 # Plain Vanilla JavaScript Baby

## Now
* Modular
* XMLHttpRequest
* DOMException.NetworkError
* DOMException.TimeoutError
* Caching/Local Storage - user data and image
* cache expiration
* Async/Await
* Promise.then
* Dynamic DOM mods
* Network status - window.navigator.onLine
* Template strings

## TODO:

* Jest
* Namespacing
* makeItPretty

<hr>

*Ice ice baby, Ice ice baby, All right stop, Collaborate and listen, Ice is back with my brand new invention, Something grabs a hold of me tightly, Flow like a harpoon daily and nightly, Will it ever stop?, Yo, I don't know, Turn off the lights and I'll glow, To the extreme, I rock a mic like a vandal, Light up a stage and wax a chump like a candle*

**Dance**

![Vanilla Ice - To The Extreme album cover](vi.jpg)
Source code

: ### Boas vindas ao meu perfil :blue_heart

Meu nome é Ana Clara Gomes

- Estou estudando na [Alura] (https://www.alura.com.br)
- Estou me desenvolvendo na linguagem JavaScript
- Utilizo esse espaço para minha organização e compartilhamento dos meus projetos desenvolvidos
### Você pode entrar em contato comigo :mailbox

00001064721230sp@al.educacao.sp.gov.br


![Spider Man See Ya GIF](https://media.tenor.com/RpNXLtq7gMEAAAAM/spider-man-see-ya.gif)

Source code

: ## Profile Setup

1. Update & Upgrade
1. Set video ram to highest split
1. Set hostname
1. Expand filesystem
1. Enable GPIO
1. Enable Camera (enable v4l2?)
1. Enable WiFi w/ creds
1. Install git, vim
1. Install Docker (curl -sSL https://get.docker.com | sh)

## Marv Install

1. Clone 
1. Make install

What you are asked to do.
The lines above that hold the word "Enable" need counting; write the count and nothing more.

Response area.
3